21 March 2016
Today, industry groups from both the tourism and agricultural sectors have begun consultations in Sydney as part of the review of the 2015 Budget measure on tax arrangements for Working Holiday Makers.
The Minister for Tourism and International Education, Senator Richard Colbeck, announced the review last week at the Destination Australia Conference in response to industry concerns that the measure may impact on Australia's global competitiveness as a destination for backpackers.
"As our economy transitions from a reliance on the mining industry the Government understands that Working Holiday Makers are vital for two of our super-growth sectors for the next decade - agriculture and tourism," Senator Colbeck said.
"These two super-growth sectors will be important generators of economic prosperity and employment growth in the future and the Government is determined to ensure we support them to realise these strong growth projections.
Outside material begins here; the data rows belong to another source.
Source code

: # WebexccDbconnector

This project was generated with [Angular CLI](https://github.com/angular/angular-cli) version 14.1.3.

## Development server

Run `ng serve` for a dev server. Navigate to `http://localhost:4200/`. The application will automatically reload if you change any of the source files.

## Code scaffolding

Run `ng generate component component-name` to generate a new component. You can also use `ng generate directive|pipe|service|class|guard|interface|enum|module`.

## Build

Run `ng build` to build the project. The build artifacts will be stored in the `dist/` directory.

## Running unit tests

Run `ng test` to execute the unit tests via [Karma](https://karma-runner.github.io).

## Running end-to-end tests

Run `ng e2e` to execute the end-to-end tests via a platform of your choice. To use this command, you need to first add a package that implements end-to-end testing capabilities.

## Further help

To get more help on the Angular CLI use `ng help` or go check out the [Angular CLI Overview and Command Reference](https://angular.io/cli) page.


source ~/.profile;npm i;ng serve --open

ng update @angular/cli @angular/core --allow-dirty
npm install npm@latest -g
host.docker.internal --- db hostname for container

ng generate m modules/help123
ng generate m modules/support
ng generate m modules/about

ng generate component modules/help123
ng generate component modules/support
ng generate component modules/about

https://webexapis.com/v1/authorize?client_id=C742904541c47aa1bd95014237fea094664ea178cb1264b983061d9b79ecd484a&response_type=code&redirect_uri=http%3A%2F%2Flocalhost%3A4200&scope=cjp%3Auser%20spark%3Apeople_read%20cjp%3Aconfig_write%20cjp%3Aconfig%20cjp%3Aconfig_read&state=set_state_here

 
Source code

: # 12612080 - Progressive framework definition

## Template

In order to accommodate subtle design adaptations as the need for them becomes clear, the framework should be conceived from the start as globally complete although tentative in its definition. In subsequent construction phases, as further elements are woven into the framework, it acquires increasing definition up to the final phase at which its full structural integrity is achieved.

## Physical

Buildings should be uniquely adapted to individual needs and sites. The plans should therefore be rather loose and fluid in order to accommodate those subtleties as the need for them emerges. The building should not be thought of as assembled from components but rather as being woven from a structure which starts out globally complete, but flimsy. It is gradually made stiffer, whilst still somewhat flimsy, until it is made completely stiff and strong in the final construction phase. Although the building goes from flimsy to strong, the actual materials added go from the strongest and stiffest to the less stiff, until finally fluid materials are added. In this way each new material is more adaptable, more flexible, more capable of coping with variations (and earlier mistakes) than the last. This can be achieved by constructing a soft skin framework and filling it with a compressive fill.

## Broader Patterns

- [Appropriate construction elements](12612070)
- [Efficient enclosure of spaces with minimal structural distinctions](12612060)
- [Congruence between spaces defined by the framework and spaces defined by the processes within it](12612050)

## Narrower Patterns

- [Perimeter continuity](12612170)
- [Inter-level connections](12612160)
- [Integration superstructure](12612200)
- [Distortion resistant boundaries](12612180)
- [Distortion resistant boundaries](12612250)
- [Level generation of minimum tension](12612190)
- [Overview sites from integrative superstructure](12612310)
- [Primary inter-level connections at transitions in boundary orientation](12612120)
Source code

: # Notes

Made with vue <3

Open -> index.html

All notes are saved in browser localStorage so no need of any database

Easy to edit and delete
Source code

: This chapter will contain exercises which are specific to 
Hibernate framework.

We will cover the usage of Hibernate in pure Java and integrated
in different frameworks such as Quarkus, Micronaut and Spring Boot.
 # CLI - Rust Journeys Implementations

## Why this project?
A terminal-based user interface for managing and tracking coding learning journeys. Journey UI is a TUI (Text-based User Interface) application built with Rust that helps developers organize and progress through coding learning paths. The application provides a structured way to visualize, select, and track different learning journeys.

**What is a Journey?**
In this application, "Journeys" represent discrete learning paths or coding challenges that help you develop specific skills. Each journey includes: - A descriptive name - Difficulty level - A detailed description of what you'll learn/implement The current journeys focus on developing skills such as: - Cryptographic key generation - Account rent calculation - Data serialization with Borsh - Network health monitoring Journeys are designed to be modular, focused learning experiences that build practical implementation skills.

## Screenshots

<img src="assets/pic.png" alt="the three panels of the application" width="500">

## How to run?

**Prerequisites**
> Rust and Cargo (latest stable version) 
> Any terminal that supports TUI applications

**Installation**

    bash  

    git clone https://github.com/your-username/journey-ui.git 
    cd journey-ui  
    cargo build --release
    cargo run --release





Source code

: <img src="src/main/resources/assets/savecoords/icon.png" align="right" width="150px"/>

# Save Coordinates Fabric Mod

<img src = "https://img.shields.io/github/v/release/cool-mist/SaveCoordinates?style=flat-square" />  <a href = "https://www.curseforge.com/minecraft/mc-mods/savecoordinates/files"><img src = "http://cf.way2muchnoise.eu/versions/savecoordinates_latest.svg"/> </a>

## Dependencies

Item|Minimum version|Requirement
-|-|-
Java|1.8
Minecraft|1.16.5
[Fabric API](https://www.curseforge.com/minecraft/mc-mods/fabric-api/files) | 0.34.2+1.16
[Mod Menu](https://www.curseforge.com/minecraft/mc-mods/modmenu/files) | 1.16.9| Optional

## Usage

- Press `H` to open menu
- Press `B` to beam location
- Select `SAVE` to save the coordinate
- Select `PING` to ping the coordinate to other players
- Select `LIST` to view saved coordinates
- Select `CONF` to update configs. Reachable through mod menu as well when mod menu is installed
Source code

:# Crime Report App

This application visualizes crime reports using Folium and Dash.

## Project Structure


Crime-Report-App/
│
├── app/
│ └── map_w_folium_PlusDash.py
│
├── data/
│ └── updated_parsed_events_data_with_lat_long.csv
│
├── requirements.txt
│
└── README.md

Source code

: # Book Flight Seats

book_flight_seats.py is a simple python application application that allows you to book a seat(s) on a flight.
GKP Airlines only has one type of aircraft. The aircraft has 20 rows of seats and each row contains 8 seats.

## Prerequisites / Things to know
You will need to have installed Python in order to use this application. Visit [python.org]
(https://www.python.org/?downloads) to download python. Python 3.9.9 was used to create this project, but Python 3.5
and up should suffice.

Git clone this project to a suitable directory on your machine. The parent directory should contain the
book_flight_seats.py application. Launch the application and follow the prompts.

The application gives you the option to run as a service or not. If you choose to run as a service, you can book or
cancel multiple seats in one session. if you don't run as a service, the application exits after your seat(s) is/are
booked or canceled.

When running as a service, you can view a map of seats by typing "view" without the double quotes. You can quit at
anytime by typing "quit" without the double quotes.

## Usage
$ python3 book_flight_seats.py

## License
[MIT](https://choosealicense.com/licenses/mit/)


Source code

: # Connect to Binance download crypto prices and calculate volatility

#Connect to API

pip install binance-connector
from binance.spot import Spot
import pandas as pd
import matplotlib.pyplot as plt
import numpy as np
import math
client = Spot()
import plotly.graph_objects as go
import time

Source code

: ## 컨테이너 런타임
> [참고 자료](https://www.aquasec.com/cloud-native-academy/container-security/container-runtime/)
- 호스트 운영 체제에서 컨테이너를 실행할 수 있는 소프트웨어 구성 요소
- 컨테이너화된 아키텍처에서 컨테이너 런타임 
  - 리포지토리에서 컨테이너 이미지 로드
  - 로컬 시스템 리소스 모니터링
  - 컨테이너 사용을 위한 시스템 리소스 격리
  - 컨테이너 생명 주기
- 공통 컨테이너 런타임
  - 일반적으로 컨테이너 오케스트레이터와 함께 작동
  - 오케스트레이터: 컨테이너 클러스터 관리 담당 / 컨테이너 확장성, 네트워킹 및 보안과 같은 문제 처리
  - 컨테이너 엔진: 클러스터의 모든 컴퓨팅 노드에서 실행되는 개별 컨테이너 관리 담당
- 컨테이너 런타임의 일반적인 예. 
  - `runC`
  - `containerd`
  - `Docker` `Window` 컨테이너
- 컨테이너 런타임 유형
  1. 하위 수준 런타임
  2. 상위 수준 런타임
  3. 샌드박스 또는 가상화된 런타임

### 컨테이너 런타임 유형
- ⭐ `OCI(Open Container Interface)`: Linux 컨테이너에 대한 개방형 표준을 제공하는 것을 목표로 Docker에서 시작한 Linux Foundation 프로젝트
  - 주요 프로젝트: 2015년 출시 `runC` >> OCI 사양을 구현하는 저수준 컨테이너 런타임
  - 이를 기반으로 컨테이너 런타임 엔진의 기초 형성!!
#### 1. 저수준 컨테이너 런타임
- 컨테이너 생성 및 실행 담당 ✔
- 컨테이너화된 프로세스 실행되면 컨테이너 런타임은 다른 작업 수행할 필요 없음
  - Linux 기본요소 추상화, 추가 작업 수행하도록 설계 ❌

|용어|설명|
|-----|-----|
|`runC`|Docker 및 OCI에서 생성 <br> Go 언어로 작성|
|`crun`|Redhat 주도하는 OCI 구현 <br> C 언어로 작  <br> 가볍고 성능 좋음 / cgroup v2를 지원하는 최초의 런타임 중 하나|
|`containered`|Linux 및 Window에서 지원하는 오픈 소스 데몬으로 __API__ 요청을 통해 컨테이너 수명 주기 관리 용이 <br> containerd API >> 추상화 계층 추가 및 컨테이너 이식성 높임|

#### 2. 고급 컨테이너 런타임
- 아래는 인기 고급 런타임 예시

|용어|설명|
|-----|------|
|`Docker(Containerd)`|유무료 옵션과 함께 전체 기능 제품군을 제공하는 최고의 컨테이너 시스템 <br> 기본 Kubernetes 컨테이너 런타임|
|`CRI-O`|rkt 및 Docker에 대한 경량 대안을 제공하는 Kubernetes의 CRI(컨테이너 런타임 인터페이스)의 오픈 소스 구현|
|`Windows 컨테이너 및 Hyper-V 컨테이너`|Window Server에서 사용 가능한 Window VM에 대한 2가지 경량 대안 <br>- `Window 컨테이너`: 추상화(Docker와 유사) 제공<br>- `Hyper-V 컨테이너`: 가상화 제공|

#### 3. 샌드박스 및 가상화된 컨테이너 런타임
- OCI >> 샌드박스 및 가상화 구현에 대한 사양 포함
"We must remain globally competitive as a desirable destination that welcomes Working Holiday Makers; they fill vital labour gaps, often in rural and regional areas that depend on their contribution and they make a great addition to our multi-cultural society.
The Assistant Minister for Agriculture and Water Resources, Senator Anne Ruston said this Coalition Government well understands the challenges the agriculture sector faces in securing a workforce - particularly during seasonal peaks.
"Today's Industry round-table with Minister Colbeck was an important step in ensuring that agriculture stakeholders had the opportunity to share their current concerns about the backpacker visas that are under review, and to propose possible alternatives," Senator Ruston said.
"Minister Colbeck has assured the stakeholders present that their concerns will be taken into consideration in the review process that he is leading."
Assistant Minister to the Deputy Prime Minister, Keith Pitt MP, thanked stakeholders for attending today's meeting.
"This process is about getting the right balance between the level of taxation paid by working holiday visa holders, and giving unemployed people in regional areas - particularly young people - real work opportunities," Mr Pitt said.
"Reports from the agricultural sector of crops being left lying in the paddock unpicked because of labour force shortages are very concerning, given the importance of the sector to the national economy and its future growth prospects.
"I look forward to further feedback from stakeholders about potential solutions."
"In any outcome we must ensure there is a balanced and equitable approach to the tax status for all workers in Australia, including those visiting our country on visas," said Senator Colbeck.
"Given our current budgetary situation it is also vital that any changes to this measure must be budget neutral and industry have given various ideas today on how this can be achieved.
"It is important to note that any outcome will involve some level of taxation for Working Holiday Makers as they do utilise government services and this puts us more in line with our competitor countries.
"Once this consultation process is complete the final proposal will be presented to the Treasurer for consideration by Cabinet," concluded Senator Colbeck.